The prevailing wage sets a minimum pay level for state and local government construction jobs, ranging from painters and electricians to boilermakers and elevator mechanics. Federally funded projects, including the bulk of highway work, aren’t affected because those are subject to a federal prevailing wage.

After the new state prevailing wage came out Wednesday, Republican legislative leaders continued contending that the pay rates are inflated. They repeated criticisms that Democratic Gov. Earl Ray Tomblin’s administration allowed the rates to stay high by relying primarily on a survey.

Tomblin’s administration and union contractors said the process was thorough and data-driven. Republican legislative leaders and non-union contractors remained critical.

“I would say that these numbers accurately reflect the going rate of wages for people who do this type of work,” said Jeff Green, WorkForce West Virginia research director.

Republican Senate President Bill Cole, R-Mercer, said he wasn’t surprised by the new rates.

“This is what we thought we would see after WorkForce adopted a flawed methodology,” Cole said in an emailed statement. “What it appears this survey basically asked was, ‘What were last year’s prevailing wage rates?’”

WorkForce West Virginia surveyed about 5,000 contractors about what they pay for the type of jobs covered by prevailing wage, and about 74 percent responded.
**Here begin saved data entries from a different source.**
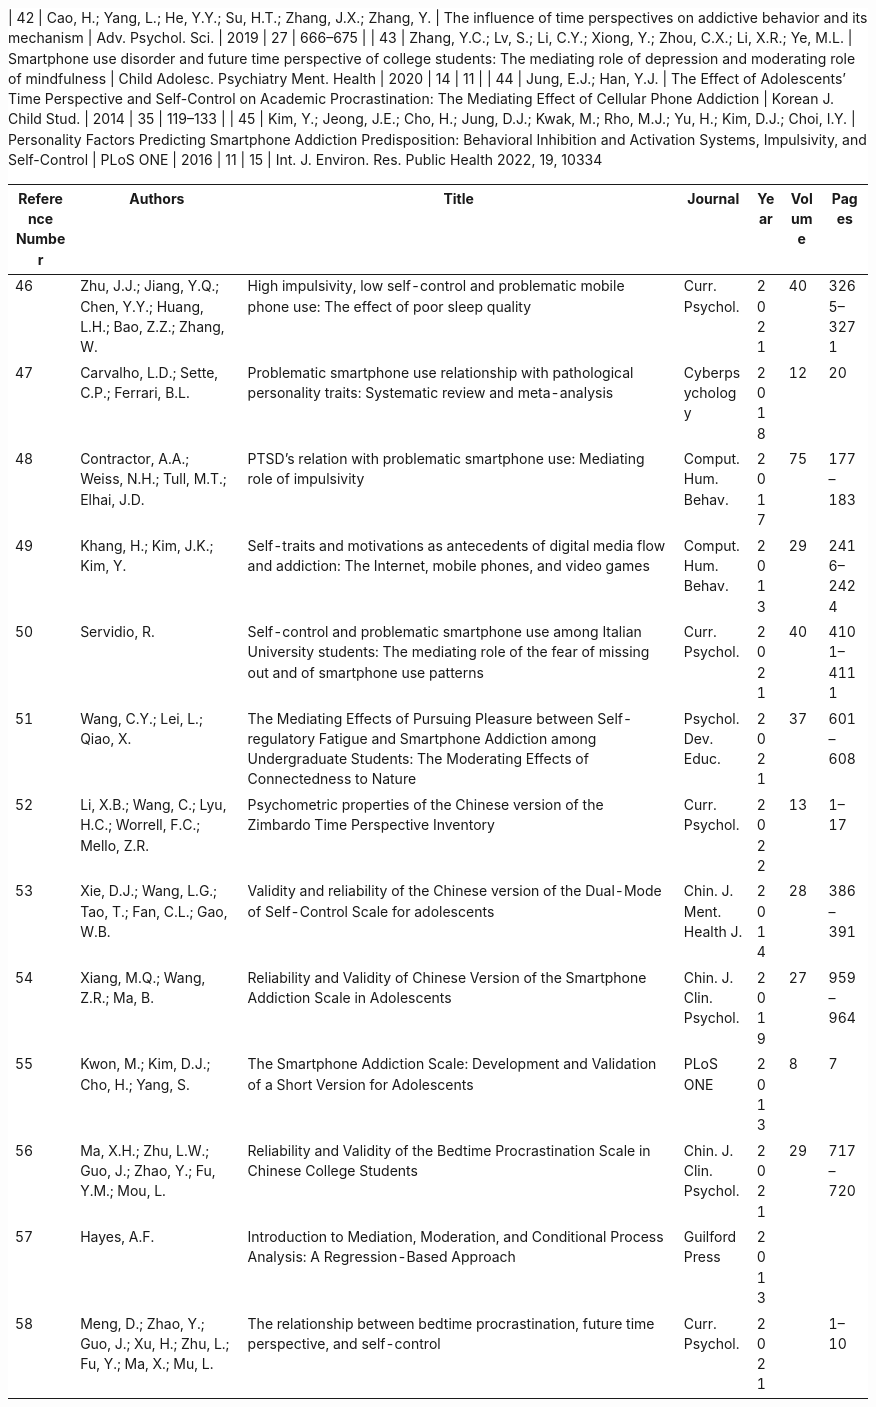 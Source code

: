| 42 | Cao, H.; Yang, L.; He, Y.Y.; Su, H.T.; Zhang, J.X.; Zhang, Y. | The influence of time perspectives on addictive behavior and its mechanism | Adv. Psychol. Sci. | 2019 | 27 | 666–675 |
| 43 | Zhang, Y.C.; Lv, S.; Li, C.Y.; Xiong, Y.; Zhou, C.X.; Li, X.R.; Ye, M.L. | Smartphone use disorder and future time perspective of college students: The mediating role of depression and moderating role of mindfulness | Child Adolesc. Psychiatry Ment. Health | 2020 | 14 | 11 |
| 44 | Jung, E.J.; Han, Y.J. | The Effect of Adolescents’ Time Perspective and Self-Control on Academic Procrastination: The Mediating Effect of Cellular Phone Addiction | Korean J. Child Stud. | 2014 | 35 | 119–133 |
| 45 | Kim, Y.; Jeong, J.E.; Cho, H.; Jung, D.J.; Kwak, M.; Rho, M.J.; Yu, H.; Kim, D.J.; Choi, I.Y. | Personality Factors Predicting Smartphone Addiction Predisposition: Behavioral Inhibition and Activation Systems, Impulsivity, and Self-Control | PLoS ONE | 2016 | 11 | 15 | Int. J. Environ. Res. Public Health 2022, 19, 10334

| Reference Number | Authors | Title | Journal | Year | Volume | Pages |
|------------------|---------|-------|---------|------|--------|-------|
| 46 | Zhu, J.J.; Jiang, Y.Q.; Chen, Y.Y.; Huang, L.H.; Bao, Z.Z.; Zhang, W. | High impulsivity, low self-control and problematic mobile phone use: The effect of poor sleep quality | Curr. Psychol. | 2021 | 40 | 3265–3271 |
| 47 | Carvalho, L.D.; Sette, C.P.; Ferrari, B.L. | Problematic smartphone use relationship with pathological personality traits: Systematic review and meta-analysis | Cyberpsychology | 2018 | 12 | 20 |
| 48 | Contractor, A.A.; Weiss, N.H.; Tull, M.T.; Elhai, J.D. | PTSD’s relation with problematic smartphone use: Mediating role of impulsivity | Comput. Hum. Behav. | 2017 | 75 | 177–183 |
| 49 | Khang, H.; Kim, J.K.; Kim, Y. | Self-traits and motivations as antecedents of digital media flow and addiction: The Internet, mobile phones, and video games | Comput. Hum. Behav. | 2013 | 29 | 2416–2424 |
| 50 | Servidio, R. | Self-control and problematic smartphone use among Italian University students: The mediating role of the fear of missing out and of smartphone use patterns | Curr. Psychol. | 2021 | 40 | 4101–4111 |
| 51 | Wang, C.Y.; Lei, L.; Qiao, X. | The Mediating Effects of Pursuing Pleasure between Self-regulatory Fatigue and Smartphone Addiction among Undergraduate Students: The Moderating Effects of Connectedness to Nature | Psychol. Dev. Educ. | 2021 | 37 | 601–608 |
| 52 | Li, X.B.; Wang, C.; Lyu, H.C.; Worrell, F.C.; Mello, Z.R. | Psychometric properties of the Chinese version of the Zimbardo Time Perspective Inventory | Curr. Psychol. | 2022 | 13 | 1–17 |
| 53 | Xie, D.J.; Wang, L.G.; Tao, T.; Fan, C.L.; Gao, W.B. | Validity and reliability of the Chinese version of the Dual-Mode of Self-Control Scale for adolescents | Chin. J. Ment. Health J. | 2014 | 28 | 386–391 |
| 54 | Xiang, M.Q.; Wang, Z.R.; Ma, B. | Reliability and Validity of Chinese Version of the Smartphone Addiction Scale in Adolescents | Chin. J. Clin. Psychol. | 2019 | 27 | 959–964 |
| 55 | Kwon, M.; Kim, D.J.; Cho, H.; Yang, S. | The Smartphone Addiction Scale: Development and Validation of a Short Version for Adolescents | PLoS ONE | 2013 | 8 | 7 |
| 56 | Ma, X.H.; Zhu, L.W.; Guo, J.; Zhao, Y.; Fu, Y.M.; Mou, L. | Reliability and Validity of the Bedtime Procrastination Scale in Chinese College Students | Chin. J. Clin. Psychol. | 2021 | 29 | 717–720 |
| 57 | Hayes, A.F. | Introduction to Mediation, Moderation, and Conditional Process Analysis: A Regression-Based Approach | Guilford Press | 2013 | | |
| 58 | Meng, D.; Zhao, Y.; Guo, J.; Xu, H.; Zhu, L.; Fu, Y.; Ma, X.; Mu, L. | The relationship between bedtime procrastination, future time perspective, and self-control | Curr. Psychol. | 2021 | | 1–10 |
About 46.6 percent of wages had less than a 5 percent change; 68.8 percent changed less than 10 percent; and 87.5 percent changed less than 20 percent.

Cole criticized WorkForce for only using 15 percent of the data it received to calculate the wages. However, Green said that most of the survey respondents did not perform the work that prevailing wage normally covers.

He said there were only about 695 nonresidential construction and civil construction companies in the state in 2014.

The changes come as Republicans consider scrapping the state prevailing wage altogether once the Legislature convenes again in January.

The repeal was the GOP’s initial plan in the last legislative session. But during negotiations, Republicans backed away and instead tasked WorkForce West Virginia with recalculating the wage with the help of state university economists by July 1.

Lawmakers refused to extend that deadline to September 30, which the Tomblin administration said was necessary. Instead, the prevailing wage disappeared in July and was reintroduced Wednesday. No major state contracts went out to bid in that timeframe.

A Republican-led committee voted against the deadline delay in June. Republican lawmakers said the administration was catering to unions, and issued subpoenas for records about how the wage was calculated.

WorkForce said its new wages stem 79 percent from survey data, and 21 percent from federal data that Republicans prefer.

Affiliated Construction Trades of West Virginia Executive Director Steve White called the rates a “pretty darn good” first try under a new law.

The non-union Associated Builders and Contractors of West Virginia criticized the rates, saying they would remain inflated.

Some wages did change dramatically - for example, insulation workers in Kanawha county will make about $24 an hour instead of $48, including fringe benefits; a marble finisher will get about $47 hourly instead of $37.

A new cap that eliminates the prevailing wage for projects using $500,000 or less in public money has been in effect for months.

Eighteen states don’t have a prevailing wage, according to the U.S. Department of Labor.